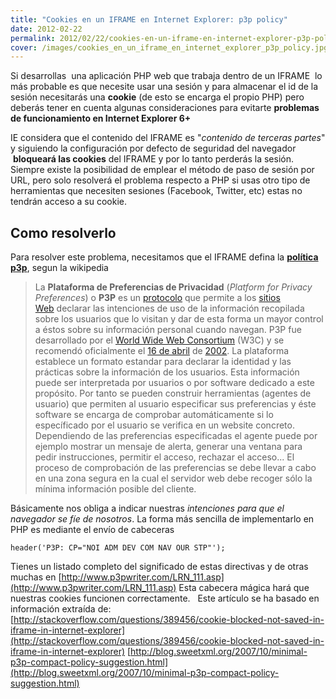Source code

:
 ```yaml
---
title: "Cookies en un IFRAME en Internet Explorer: p3p policy"
date: 2012-02-22
permalink: 2012/02/22/cookies-en-un-iframe-en-internet-explorer-p3p-policy/
cover: /images/cookies_en_un_iframe_en_internet_explorer_p3p_policy.jpg
---
```

Si desarrollas  una aplicación PHP web que trabaja dentro de un IFRAME  lo más probable es que necesite usar una sesión y para almacenar el id de la sesión necesitarás una **cookie** (de esto se encarga el propio PHP) pero deberás tener en cuenta algunas consideraciones para evitarte **problemas de funcionamiento en Internet Explorer 6+**

IE considera que el contenido del IFRAME es "_contenido de terceras partes_" y siguiendo la configuración por defecto de seguridad del navegador  **bloqueará las cookies** del IFRAME y por lo tanto perderás la sesión. Siempre existe la posibilidad de emplear el método de paso de sesión por URL, pero solo resolverá el problema respecto a PHP si usas otro tipo de herramientas que necesiten sesiones (Facebook, Twitter, etc) estas no tendrán acceso a su cookie.

## Como resolverlo

Para resolver este problema, necesitamos que el IFRAME defina la **[política p3p](http://www.w3.org/P3P/details.html)**, segun la wikipedia

> La **Plataforma de Preferencias de Privacidad** (_Platform for Privacy Preferences_) o **P3P** es un [protocolo](http://es.wikipedia.org/wiki/Protocolo "Protocolo") que permite a los [sitios Web](http://es.wikipedia.org/wiki/Servidor_web "Servidor web") declarar las intenciones de uso de la información recopilada sobre los usuarios que lo visitan y dar de esta forma un mayor control a éstos sobre su información personal cuando navegan. P3P fue desarrollado por el [World Wide Web Consortium](http://es.wikipedia.org/wiki/World_Wide_Web_Consortium "World Wide Web Consortium") (W3C) y se recomendó oficialmente el [16 de abril](http://es.wikipedia.org/wiki/16_de_abril "16 de abril") de [2002](http://es.wikipedia.org/wiki/2002 "2002"). La plataforma establece un formato estandar para declarar la identidad y las prácticas sobre la información de los usuarios. Esta información puede ser interpretada por usuarios o por software dedicado a este propósito. Por tanto se pueden construir herramientas (agentes de usuario) que permiten al usuario especificar sus preferencias y éste software se encarga de comprobar automáticamente si lo específicado por el usuario se verifica en un website concreto. Dependiendo de las preferencias especificadas el agente puede por ejemplo mostrar un mensaje de alerta, generar una ventana para pedir instrucciones, permitir el acceso, rechazar el acceso... El proceso de comprobación de las preferencias se debe llevar a cabo en una zona segura en la cual el servidor web debe recoger sólo la mínima información posible del cliente.

Básicamente nos obliga a indicar nuestras _intenciones_ _para que el navegador se fíe de nosotros_. La forma más sencilla de implementarlo en PHP es mediante el envío de cabeceras 
```
header('P3P: CP="NOI ADM DEV COM NAV OUR STP"');
```
Tienes un listado completo del significado de estas directivas y de otras muchas en [http://www.p3pwriter.com/LRN_111.asp](http://www.p3pwriter.com/LRN_111.asp) Esta cabecera mágica hará que nuestras cookies funcionen correctamente.   Este artículo se ha basado en información extraída de: [http://stackoverflow.com/questions/389456/cookie-blocked-not-saved-in-iframe-in-internet-explorer](http://stackoverflow.com/questions/389456/cookie-blocked-not-saved-in-iframe-in-internet-explorer) [http://blog.sweetxml.org/2007/10/minimal-p3p-compact-policy-suggestion.html](http://blog.sweetxml.org/2007/10/minimal-p3p-compact-policy-suggestion.html)

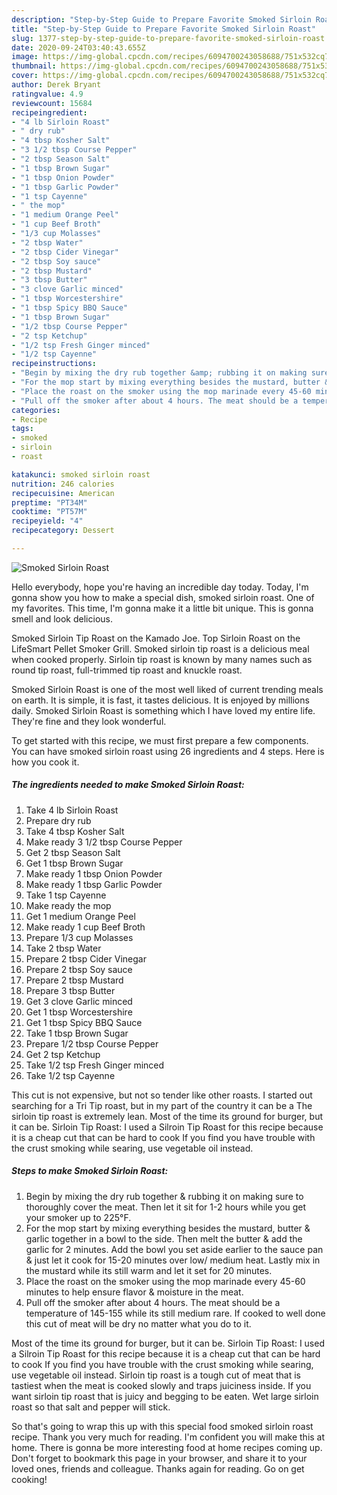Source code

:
 ```yaml
---
description: "Step-by-Step Guide to Prepare Favorite Smoked Sirloin Roast"
title: "Step-by-Step Guide to Prepare Favorite Smoked Sirloin Roast"
slug: 1377-step-by-step-guide-to-prepare-favorite-smoked-sirloin-roast
date: 2020-09-24T03:40:43.655Z
image: https://img-global.cpcdn.com/recipes/6094700243058688/751x532cq70/smoked-sirloin-roast-recipe-main-photo.jpg
thumbnail: https://img-global.cpcdn.com/recipes/6094700243058688/751x532cq70/smoked-sirloin-roast-recipe-main-photo.jpg
cover: https://img-global.cpcdn.com/recipes/6094700243058688/751x532cq70/smoked-sirloin-roast-recipe-main-photo.jpg
author: Derek Bryant
ratingvalue: 4.9
reviewcount: 15684
recipeingredient:
- "4 lb Sirloin Roast"
- " dry rub"
- "4 tbsp Kosher Salt"
- "3 1/2 tbsp Course Pepper"
- "2 tbsp Season Salt"
- "1 tbsp Brown Sugar"
- "1 tbsp Onion Powder"
- "1 tbsp Garlic Powder"
- "1 tsp Cayenne"
- " the mop"
- "1 medium Orange Peel"
- "1 cup Beef Broth"
- "1/3 cup Molasses"
- "2 tbsp Water"
- "2 tbsp Cider Vinegar"
- "2 tbsp Soy sauce"
- "2 tbsp Mustard"
- "3 tbsp Butter"
- "3 clove Garlic minced"
- "1 tbsp Worcestershire"
- "1 tbsp Spicy BBQ Sauce"
- "1 tbsp Brown Sugar"
- "1/2 tbsp Course Pepper"
- "2 tsp Ketchup"
- "1/2 tsp Fresh Ginger minced"
- "1/2 tsp Cayenne"
recipeinstructions:
- "Begin by mixing the dry rub together &amp; rubbing it on making sure to thoroughly cover the meat. Then let it sit for 1-2 hours while you get your smoker up to 225°F."
- "For the mop start by mixing everything besides the mustard, butter &amp; garlic together in a bowl to the side. Then melt the butter &amp; add the garlic for 2 minutes. Add the bowl you set aside earlier to the sauce pan &amp; just let it cook for 15-20 minutes over low/ medium heat. Lastly mix in the mustard while its still warm and let it set for 20 minutes."
- "Place the roast on the smoker using the mop marinade every 45-60 minutes to help ensure flavor &amp; moisture in the meat."
- "Pull off the smoker after about 4 hours. The meat should be a temperature of 145-155 while its still medium rare. If cooked to well done this cut of meat will be dry no matter what you do to it."
categories:
- Recipe
tags:
- smoked
- sirloin
- roast

katakunci: smoked sirloin roast 
nutrition: 246 calories
recipecuisine: American
preptime: "PT34M"
cooktime: "PT57M"
recipeyield: "4"
recipecategory: Dessert

---
```



![Smoked Sirloin Roast](https://img-global.cpcdn.com/recipes/6094700243058688/751x532cq70/smoked-sirloin-roast-recipe-main-photo.jpg)

Hello everybody, hope you're having an incredible day today. Today, I'm gonna show you how to make a special dish, smoked sirloin roast. One of my favorites. This time, I'm gonna make it a little bit unique. This is gonna smell and look delicious.

Smoked Sirloin Tip Roast on the Kamado Joe. Top Sirloin Roast on the LifeSmart Pellet Smoker Grill. Smoked sirloin tip roast is a delicious meal when cooked properly. Sirloin tip roast is known by many names such as round tip roast, full-trimmed tip roast and knuckle roast.

Smoked Sirloin Roast is one of the most well liked of current trending meals on earth. It is simple, it is fast, it tastes delicious. It is enjoyed by millions daily. Smoked Sirloin Roast is something which I have loved my entire life. They're fine and they look wonderful.


To get started with this recipe, we must first prepare a few components. You can have smoked sirloin roast using 26 ingredients and 4 steps. Here is how you cook it.

<!--inarticleads1-->

##### The ingredients needed to make Smoked Sirloin Roast:

1. Take 4 lb Sirloin Roast
1. Prepare  dry rub
1. Take 4 tbsp Kosher Salt
1. Make ready 3 1/2 tbsp Course Pepper
1. Get 2 tbsp Season Salt
1. Get 1 tbsp Brown Sugar
1. Make ready 1 tbsp Onion Powder
1. Make ready 1 tbsp Garlic Powder
1. Take 1 tsp Cayenne
1. Make ready  the mop
1. Get 1 medium Orange Peel
1. Make ready 1 cup Beef Broth
1. Prepare 1/3 cup Molasses
1. Take 2 tbsp Water
1. Prepare 2 tbsp Cider Vinegar
1. Prepare 2 tbsp Soy sauce
1. Prepare 2 tbsp Mustard
1. Prepare 3 tbsp Butter
1. Get 3 clove Garlic minced
1. Get 1 tbsp Worcestershire
1. Get 1 tbsp Spicy BBQ Sauce
1. Take 1 tbsp Brown Sugar
1. Prepare 1/2 tbsp Course Pepper
1. Get 2 tsp Ketchup
1. Take 1/2 tsp Fresh Ginger minced
1. Take 1/2 tsp Cayenne


This cut is not expensive, but not so tender like other roasts. I started out searching for a Tri Tip roast, but in my part of the country it can be a The sirloin tip roast is extremely lean. Most of the time its ground for burger, but it can be. Sirloin Tip Roast: I used a Silroin Tip Roast for this recipe because it is a cheap cut that can be hard to cook If you find you have trouble with the crust smoking while searing, use vegetable oil instead. 

<!--inarticleads2-->

##### Steps to make Smoked Sirloin Roast:

1. Begin by mixing the dry rub together &amp; rubbing it on making sure to thoroughly cover the meat. Then let it sit for 1-2 hours while you get your smoker up to 225°F.
1. For the mop start by mixing everything besides the mustard, butter &amp; garlic together in a bowl to the side. Then melt the butter &amp; add the garlic for 2 minutes. Add the bowl you set aside earlier to the sauce pan &amp; just let it cook for 15-20 minutes over low/ medium heat. Lastly mix in the mustard while its still warm and let it set for 20 minutes.
1. Place the roast on the smoker using the mop marinade every 45-60 minutes to help ensure flavor &amp; moisture in the meat.
1. Pull off the smoker after about 4 hours. The meat should be a temperature of 145-155 while its still medium rare. If cooked to well done this cut of meat will be dry no matter what you do to it.


Most of the time its ground for burger, but it can be. Sirloin Tip Roast: I used a Silroin Tip Roast for this recipe because it is a cheap cut that can be hard to cook If you find you have trouble with the crust smoking while searing, use vegetable oil instead. Sirloin tip roast is a tough cut of meat that is tastiest when the meat is cooked slowly and traps juiciness inside. If you want sirloin tip roast that is juicy and begging to be eaten. Wet large sirloin roast so that salt and pepper will stick. 

So that's going to wrap this up with this special food smoked sirloin roast recipe. Thank you very much for reading. I'm confident you will make this at home. There is gonna be more interesting food at home recipes coming up. Don't forget to bookmark this page in your browser, and share it to your loved ones, friends and colleague. Thanks again for reading. Go on get cooking!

===

Required action
The answer should contain only the lines from the start of the records above through the line with "Si desarrollas  una", copied exactly, and no pictures.

Answer to the exercise
Source code

:
 ```yaml
---
title: "Cookies en un IFRAME en Internet Explorer: p3p policy"
date: 2012-02-22
permalink: 2012/02/22/cookies-en-un-iframe-en-internet-explorer-p3p-policy/
cover: /images/cookies_en_un_iframe_en_internet_explorer_p3p_policy.jpg
---
```

Si desarrollas  una aplicación PHP web que trabaja dentro de un IFRAME  lo más probable es que necesite usar una sesión y para almacenar el id de la sesión necesitarás una **cookie** (de esto se encarga el propio PHP) pero deberás tener en cuenta algunas consideraciones para evitarte **problemas de funcionamiento en Internet Explorer 6+**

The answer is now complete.